*ENTRIES SUPPLIED*

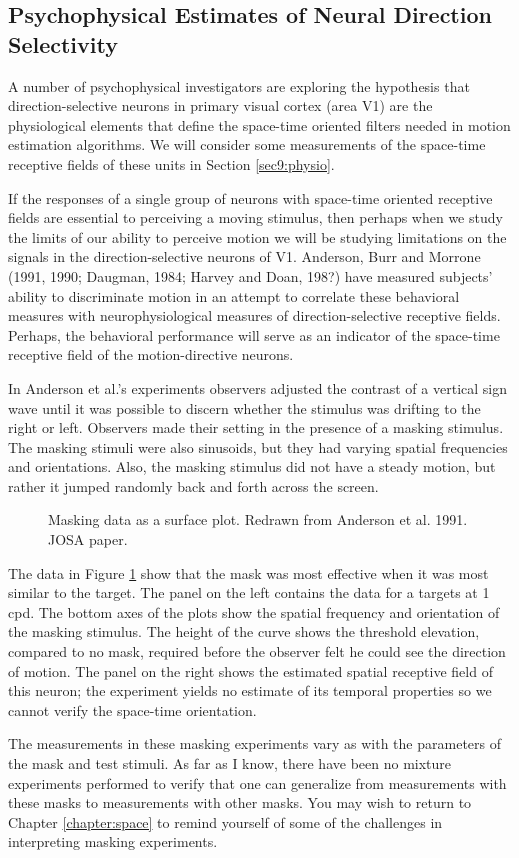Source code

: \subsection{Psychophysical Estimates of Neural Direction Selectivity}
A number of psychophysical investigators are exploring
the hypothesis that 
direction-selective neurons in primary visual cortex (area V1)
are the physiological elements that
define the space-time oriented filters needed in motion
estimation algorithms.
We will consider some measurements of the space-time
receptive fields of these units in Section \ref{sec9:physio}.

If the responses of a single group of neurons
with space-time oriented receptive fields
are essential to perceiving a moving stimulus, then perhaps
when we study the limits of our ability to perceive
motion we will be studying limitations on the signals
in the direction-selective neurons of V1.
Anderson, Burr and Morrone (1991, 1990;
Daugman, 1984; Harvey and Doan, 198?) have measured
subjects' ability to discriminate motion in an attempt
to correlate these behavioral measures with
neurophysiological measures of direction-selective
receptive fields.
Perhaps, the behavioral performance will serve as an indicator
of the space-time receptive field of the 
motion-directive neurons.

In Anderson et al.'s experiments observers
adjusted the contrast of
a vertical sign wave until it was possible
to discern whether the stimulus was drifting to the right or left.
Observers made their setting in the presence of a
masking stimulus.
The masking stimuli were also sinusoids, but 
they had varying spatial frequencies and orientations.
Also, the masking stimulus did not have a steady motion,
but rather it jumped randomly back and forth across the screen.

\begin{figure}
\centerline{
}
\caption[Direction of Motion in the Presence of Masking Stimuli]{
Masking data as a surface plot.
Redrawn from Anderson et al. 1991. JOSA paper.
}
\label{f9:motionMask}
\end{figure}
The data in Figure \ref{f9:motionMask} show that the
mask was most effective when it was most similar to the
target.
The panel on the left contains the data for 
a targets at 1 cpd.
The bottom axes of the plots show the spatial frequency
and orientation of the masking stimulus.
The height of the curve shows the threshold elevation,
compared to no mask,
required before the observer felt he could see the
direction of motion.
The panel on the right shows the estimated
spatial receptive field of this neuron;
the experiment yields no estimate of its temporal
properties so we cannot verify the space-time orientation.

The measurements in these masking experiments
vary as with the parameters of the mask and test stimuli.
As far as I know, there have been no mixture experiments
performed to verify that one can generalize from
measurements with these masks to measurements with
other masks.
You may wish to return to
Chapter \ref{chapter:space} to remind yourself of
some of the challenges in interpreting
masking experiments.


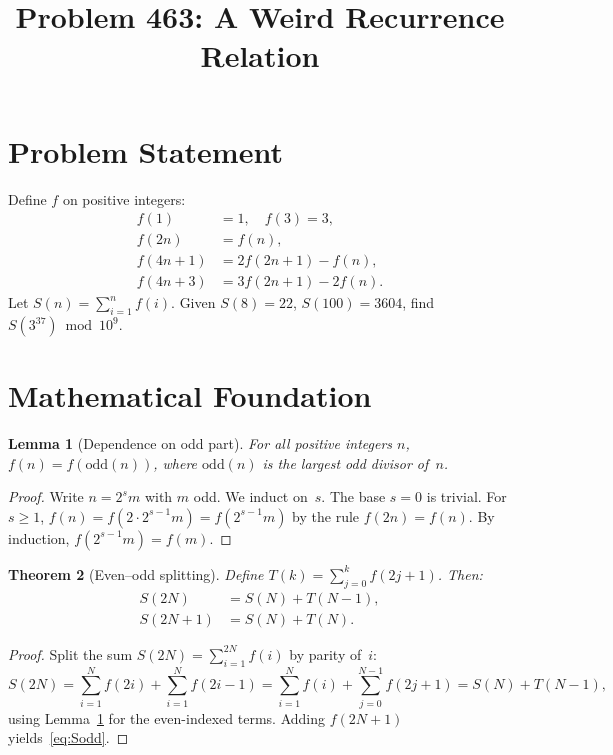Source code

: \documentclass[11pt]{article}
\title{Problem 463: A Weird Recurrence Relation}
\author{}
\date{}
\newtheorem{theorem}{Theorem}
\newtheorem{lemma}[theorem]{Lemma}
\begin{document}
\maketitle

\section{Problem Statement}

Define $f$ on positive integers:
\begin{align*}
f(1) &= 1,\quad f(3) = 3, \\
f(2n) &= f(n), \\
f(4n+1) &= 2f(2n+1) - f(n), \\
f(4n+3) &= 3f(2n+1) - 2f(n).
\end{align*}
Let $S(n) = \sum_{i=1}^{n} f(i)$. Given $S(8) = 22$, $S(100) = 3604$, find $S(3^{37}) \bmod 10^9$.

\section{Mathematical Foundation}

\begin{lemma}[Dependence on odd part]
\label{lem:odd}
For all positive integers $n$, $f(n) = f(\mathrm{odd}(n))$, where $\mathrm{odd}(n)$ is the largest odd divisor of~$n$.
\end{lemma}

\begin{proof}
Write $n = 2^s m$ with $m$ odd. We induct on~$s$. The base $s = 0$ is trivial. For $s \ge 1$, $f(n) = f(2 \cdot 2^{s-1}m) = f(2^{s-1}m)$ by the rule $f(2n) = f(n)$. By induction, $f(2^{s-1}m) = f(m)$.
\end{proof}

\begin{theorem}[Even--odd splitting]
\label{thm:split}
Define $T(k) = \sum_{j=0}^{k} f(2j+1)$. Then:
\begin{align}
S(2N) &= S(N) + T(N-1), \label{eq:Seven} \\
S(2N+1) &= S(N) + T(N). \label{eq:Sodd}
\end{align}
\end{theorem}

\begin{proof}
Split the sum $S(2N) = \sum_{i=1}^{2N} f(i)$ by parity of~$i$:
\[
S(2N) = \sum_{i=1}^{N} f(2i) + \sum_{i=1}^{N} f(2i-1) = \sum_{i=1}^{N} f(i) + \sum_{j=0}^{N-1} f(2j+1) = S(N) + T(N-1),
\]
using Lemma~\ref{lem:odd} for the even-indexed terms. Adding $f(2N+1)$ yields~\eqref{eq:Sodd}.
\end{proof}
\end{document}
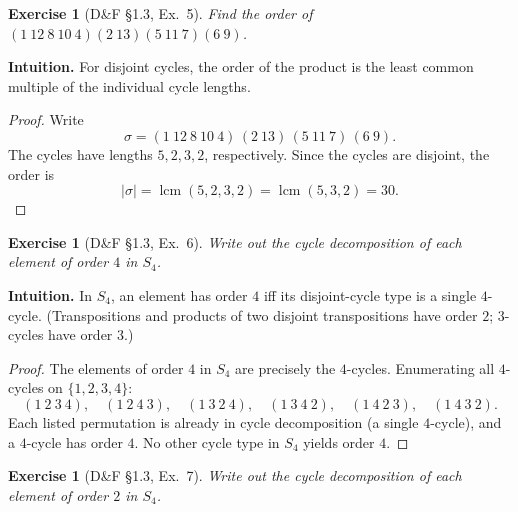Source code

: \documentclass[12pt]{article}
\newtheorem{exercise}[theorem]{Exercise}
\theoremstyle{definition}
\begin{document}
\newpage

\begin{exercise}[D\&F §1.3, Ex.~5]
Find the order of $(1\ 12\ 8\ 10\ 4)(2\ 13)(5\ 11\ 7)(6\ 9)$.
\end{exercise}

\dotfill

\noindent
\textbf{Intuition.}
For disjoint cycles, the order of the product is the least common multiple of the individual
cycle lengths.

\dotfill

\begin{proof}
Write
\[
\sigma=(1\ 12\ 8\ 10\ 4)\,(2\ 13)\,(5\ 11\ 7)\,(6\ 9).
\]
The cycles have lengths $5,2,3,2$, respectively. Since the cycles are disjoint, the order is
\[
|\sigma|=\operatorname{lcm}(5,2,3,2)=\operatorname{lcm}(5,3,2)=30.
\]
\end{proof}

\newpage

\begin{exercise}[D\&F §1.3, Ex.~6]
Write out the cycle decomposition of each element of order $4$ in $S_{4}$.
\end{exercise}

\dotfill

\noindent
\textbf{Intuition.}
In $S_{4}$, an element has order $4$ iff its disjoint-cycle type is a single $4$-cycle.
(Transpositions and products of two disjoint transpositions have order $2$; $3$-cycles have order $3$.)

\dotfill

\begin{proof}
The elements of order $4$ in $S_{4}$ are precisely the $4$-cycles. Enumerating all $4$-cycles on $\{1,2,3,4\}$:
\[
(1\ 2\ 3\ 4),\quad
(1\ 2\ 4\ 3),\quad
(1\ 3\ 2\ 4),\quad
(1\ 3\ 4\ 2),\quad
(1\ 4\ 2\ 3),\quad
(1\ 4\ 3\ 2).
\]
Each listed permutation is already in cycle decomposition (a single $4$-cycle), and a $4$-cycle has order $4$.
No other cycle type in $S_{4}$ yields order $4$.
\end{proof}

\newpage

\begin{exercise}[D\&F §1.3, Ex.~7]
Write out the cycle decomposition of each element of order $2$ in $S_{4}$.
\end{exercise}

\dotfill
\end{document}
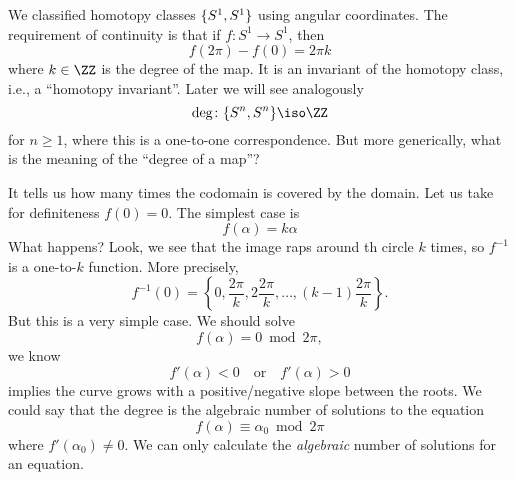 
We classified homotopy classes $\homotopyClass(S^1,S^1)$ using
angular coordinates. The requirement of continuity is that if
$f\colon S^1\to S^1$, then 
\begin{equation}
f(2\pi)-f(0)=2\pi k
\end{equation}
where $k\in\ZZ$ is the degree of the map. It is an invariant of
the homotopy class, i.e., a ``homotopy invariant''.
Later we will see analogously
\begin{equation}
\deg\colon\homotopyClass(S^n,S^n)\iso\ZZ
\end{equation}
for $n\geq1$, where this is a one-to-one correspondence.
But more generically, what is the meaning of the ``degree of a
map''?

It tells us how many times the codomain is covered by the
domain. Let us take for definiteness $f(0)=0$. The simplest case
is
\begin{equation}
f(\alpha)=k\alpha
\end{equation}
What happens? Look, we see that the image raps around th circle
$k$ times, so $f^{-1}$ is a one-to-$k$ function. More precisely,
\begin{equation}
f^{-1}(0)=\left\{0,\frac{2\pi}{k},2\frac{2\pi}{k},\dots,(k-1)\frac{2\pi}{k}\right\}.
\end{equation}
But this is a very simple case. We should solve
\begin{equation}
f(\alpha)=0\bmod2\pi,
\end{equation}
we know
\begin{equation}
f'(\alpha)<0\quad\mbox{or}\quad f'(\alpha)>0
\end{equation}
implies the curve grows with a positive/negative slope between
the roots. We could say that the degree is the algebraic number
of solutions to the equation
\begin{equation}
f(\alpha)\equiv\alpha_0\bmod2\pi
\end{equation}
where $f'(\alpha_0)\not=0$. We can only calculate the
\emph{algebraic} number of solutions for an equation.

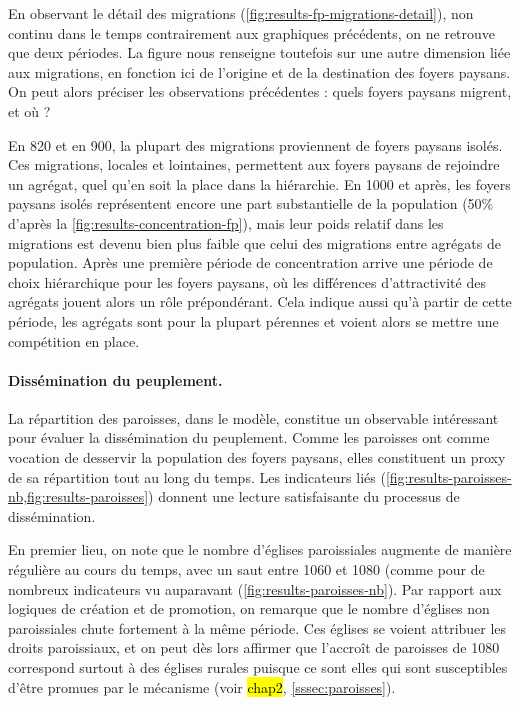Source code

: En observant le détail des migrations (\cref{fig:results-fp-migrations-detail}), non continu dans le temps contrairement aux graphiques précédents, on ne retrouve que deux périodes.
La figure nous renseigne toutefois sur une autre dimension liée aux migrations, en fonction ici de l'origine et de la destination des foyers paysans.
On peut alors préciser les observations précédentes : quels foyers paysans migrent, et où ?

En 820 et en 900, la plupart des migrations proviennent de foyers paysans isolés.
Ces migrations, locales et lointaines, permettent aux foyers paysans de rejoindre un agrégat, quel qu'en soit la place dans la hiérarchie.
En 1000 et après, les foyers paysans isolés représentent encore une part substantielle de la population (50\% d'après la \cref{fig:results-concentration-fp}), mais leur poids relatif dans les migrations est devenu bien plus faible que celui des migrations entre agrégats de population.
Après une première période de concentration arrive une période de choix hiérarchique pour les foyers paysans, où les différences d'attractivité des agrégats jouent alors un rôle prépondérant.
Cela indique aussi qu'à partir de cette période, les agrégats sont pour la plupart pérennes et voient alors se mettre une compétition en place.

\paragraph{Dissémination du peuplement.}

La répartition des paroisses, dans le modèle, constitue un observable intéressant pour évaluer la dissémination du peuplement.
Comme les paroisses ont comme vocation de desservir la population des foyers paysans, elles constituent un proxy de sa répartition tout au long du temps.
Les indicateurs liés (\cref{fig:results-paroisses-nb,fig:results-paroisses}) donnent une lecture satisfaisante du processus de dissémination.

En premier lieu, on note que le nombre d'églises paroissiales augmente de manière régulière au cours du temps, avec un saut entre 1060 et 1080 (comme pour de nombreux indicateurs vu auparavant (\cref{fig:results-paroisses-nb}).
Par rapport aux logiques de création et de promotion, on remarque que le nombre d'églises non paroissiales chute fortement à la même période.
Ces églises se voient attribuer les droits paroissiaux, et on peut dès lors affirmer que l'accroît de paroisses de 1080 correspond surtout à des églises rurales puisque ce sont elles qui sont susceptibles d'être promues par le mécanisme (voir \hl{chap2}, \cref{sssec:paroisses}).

*PROBLEM DESCRIPTION*
Among the entries, how many lines hold the word "measurements"? Please answer with only that number.

*TASK ANSWER*
3